Posted Apr 20 2006, 02:51 PM by tim-ewald

Comments

Rajesh Jain wrote re: Making everything optional
on 04-20-2006 1:53 PM
I don't get it! How is defining a schema different from (e.g.) an interface. Both define a contract at a point in time.

It is ridiculous (in my humble view) to think that loose contracts is the best way to go. I hate it when people tell me "Just pass me a String. I will give you a huge friggin document that will describe the shape". I am always at the receiving end of these kinds of statements and it hurts me a lot because it takes me ages to figure out the exact contract. Moreover, the provider "forgets" what the contract was 2 months down the line because he/she never bothered to document. Tim, I hope you see the point.

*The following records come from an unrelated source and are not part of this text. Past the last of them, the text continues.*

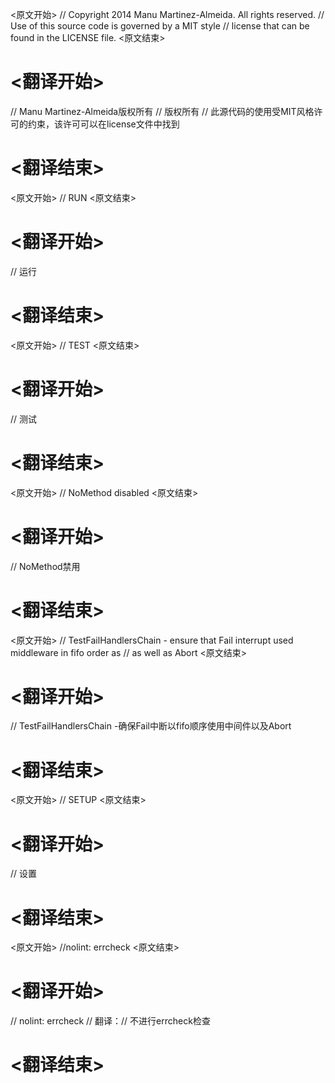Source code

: 
<原文开始>
// Copyright 2014 Manu Martinez-Almeida. All rights reserved.
// Use of this source code is governed by a MIT style
// license that can be found in the LICENSE file.
<原文结束>

# <翻译开始>
// Manu Martinez-Almeida版权所有
// 版权所有
// 此源代码的使用受MIT风格许可的约束，该许可可以在license文件中找到
# <翻译结束>


<原文开始>
	// RUN
<原文结束>

# <翻译开始>
// 运行
# <翻译结束>


<原文开始>
	// TEST
<原文结束>

# <翻译开始>
// 测试
# <翻译结束>


<原文开始>
	// NoMethod disabled
<原文结束>

# <翻译开始>
// NoMethod禁用
# <翻译结束>


<原文开始>
// TestFailHandlersChain - ensure that Fail interrupt used middleware in fifo order as
// as well as Abort
<原文结束>

# <翻译开始>
// TestFailHandlersChain -确保Fail中断以fifo顺序使用中间件以及Abort
# <翻译结束>


<原文开始>
	// SETUP
<原文结束>

# <翻译开始>
// 设置
# <翻译结束>


<原文开始>
//nolint: errcheck
<原文结束>

# <翻译开始>
// nolint: errcheck
// 翻译：// 不进行errcheck检查
# <翻译结束>

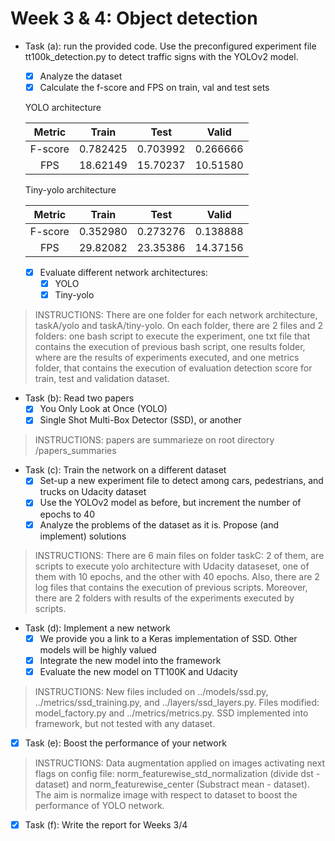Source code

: # Week 3 & 4: Object detection
- Task (a): run the provided code. Use the preconfigured experiment file tt100k_detection.py to detect traffic signs with the YOLOv2 model.
  * [x] Analyze the dataset
  * [x] Calculate the f-score and FPS on train, val and test sets

  YOLO architecture
  
   |Metric                 | Train         | Test      | Valid    |
   |:------------:         |:-------------:| :-----:   |:---:     |
   |  F-score              | 0.782425      | 0.703992  |0.266666  |
   |  FPS                  | 18.62149      | 15.70237  |10.51580  |
  
  Tiny-yolo architecture
  
   |Metric                 | Train         | Test      | Valid    |
   |:------------:         |:-------------:| :-----:   |:---:     |
   |  F-score              | 0.352980      | 0.273276  |0.138888  |
   |  FPS                  | 29.82082      | 23.35386  |14.37156  |
  
  * [x] Evaluate different network architectures:
    * [x] YOLO
    * [x] Tiny-yolo
> INSTRUCTIONS: There are one folder for each network architecture, taskA/yolo and taskA/tiny-yolo. On each folder, there are 2 files and 2 folders: one bash script to execute the experiment, one txt file that contains the execution of previous bash script, one results folder, where are the results of experiments executed, and one metrics folder, that contains the execution of evaluation detection score for train, test and validation dataset. 
    
- Task (b): Read two papers 
  * [x] You Only Look at Once (YOLO)
  * [x] Single Shot Multi-Box Detector (SSD), or another
> INSTRUCTIONS: papers are summarieze on root directory /papers_summaries
- Task (c): Train the network on a different dataset 
  * [x] Set-up a new experiment file to detect among cars, pedestrians, and trucks on Udacity dataset
  * [x] Use the YOLOv2 model as before, but increment the number of epochs to 40
  * [x] Analyze the problems of the dataset as it is. Propose (and implement) solutions
> INSTRUCTIONS: There are 6 main files on folder taskC: 2 of them, are scripts to execute yolo architecture with Udacity dataseset, one of them with 10 epochs, and the other with 40 epochs. Also, there are 2 log files that contains the execution of previous scripts. Moreover, there are 2 folders with results of the experiments executed by scripts.  
  
- Task (d): Implement a new network
  * [x] We provide you a link to a Keras implementation of SSD. Other models will be highly valued
  * [x] Integrate the new model into the framework
  * [x] Evaluate the new model on TT100K and Udacity
> INSTRUCTIONS: New files included on ../models/ssd.py, ../metrics/ssd_training.py, and ../layers/ssd_layers.py. Files modified: model_factory.py and ../metrics/metrics.py. SSD implemented into framework, but not tested with any dataset. 
- [x] Task (e): Boost the performance of your network
> INSTRUCTIONS: Data augmentation applied on images activating next flags on config file: norm_featurewise_std_normalization (divide dst - dataset) and norm_featurewise_center (Substract mean - dataset). The aim is normalize image with respect to dataset to boost the performance of YOLO network.
- [x] Task (f): Write the report for Weeks 3/4
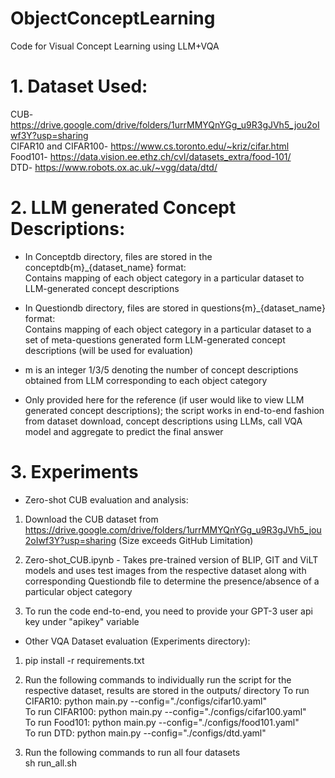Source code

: # ObjectConceptLearning
Code for Visual Concept Learning using LLM+VQA 

# 1. Dataset Used:

CUB- <https://drive.google.com/drive/folders/1urrMMYQnYGg_u9R3gJVh5_jou2oIwf3Y?usp=sharing>\
CIFAR10 and CIFAR100- <https://www.cs.toronto.edu/~kriz/cifar.html>\
Food101- <https://data.vision.ee.ethz.ch/cvl/datasets_extra/food-101/>\
DTD- <https://www.robots.ox.ac.uk/~vgg/data/dtd/>

# 2. LLM generated Concept Descriptions:

- In Conceptdb directory, files are stored in the conceptdb{m}_{dataset_name} format:\
Contains mapping of each object category in a particular dataset to LLM-generated concept descriptions 

- In Questiondb directory, files are stored in questions{m}_{dataset_name} format:\
Contains mapping of each object category in a particular dataset to a set of meta-questions generated form LLM-generated concept descriptions (will be used for evaluation)

- m is an integer 1/3/5 denoting the number of concept descriptions obtained from LLM corresponding to each object category

- Only provided here for the reference (if user would like to view LLM generated concept descriptions); the script works in end-to-end fashion from dataset download, concept descriptions using LLMs, call VQA model and aggregate to predict the final answer

# 3. Experiments

- Zero-shot CUB evaluation and analysis:

1. Download the CUB dataset from <https://drive.google.com/drive/folders/1urrMMYQnYGg_u9R3gJVh5_jou2oIwf3Y?usp=sharing> (Size exceeds GitHub Limitation)

2. Zero-shot_CUB.ipynb - Takes pre-trained version of BLIP, GIT and ViLT models and uses test images from the respective dataset along with corresponding Questiondb file to determine the presence/absence of a particular object category

3. To run the code end-to-end, you need to provide your GPT-3 user api key under "apikey" variable

- Other VQA Dataset evaluation (Experiments directory):

1. pip install -r requirements.txt

2. Run the following commands to individually run the script for the respective dataset, results are stored in the outputs/ directory
To run CIFAR10: python main.py --config="./configs/cifar10.yaml"\
To run CIFAR100: python main.py --config="./configs/cifar100.yaml"\
To run Food101: python main.py --config="./configs/food101.yaml"\
To run DTD: python main.py --config="./configs/dtd.yaml"

3. Run the following commands to run all four datasets\
sh run_all.sh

Contracts change and if a client breaks, it is a "GOOD thing" since it forces/surfaces the change (especially in a very complex world where everything is/cannot be documented)

What probably should be said about contracts is this--the provider should try to support the old contract as well if possible.
Jay wrote re: Making everything optional
on 04-20-2006 6:48 PM
Rajesh,

Your approach gets us back to the problem of managing multiple versions of an interface. This problem can quickly become intractable if you are going through a few iterations. From a conceptual sense it is a "simpler" appraoch. It would seem to me that you gotta pick your poison based on the problem you are trying to solve.
Raymond wrote re: Making everything optional
on 04-20-2006 11:28 PM
I totally agree with the loose contract vision. Take a look in the future instead of strictly typing your interface. But, I cann't convince the people in my company about it. Some one-line guideline here says "webservice interfaces should be strictly typed.". I'm talking about interfaces with lots of parameters here (50+).
Maybe a webservice broker is a solution to separate between strict contracts and loose clients?
theCoach wrote re: Making everything optional
on 04-21-2006 6:41 AM
Is there a pattern/mechanism for sending a response that includes metadata about how well the request was formed -i.e. This is valid, but it appears to be based on an older schema. Obviously, there would be different ways, but for the [name | FirstName.lastName] scenario, good metadata could be sent back, and with a proper infrastructure these migrations could be planned.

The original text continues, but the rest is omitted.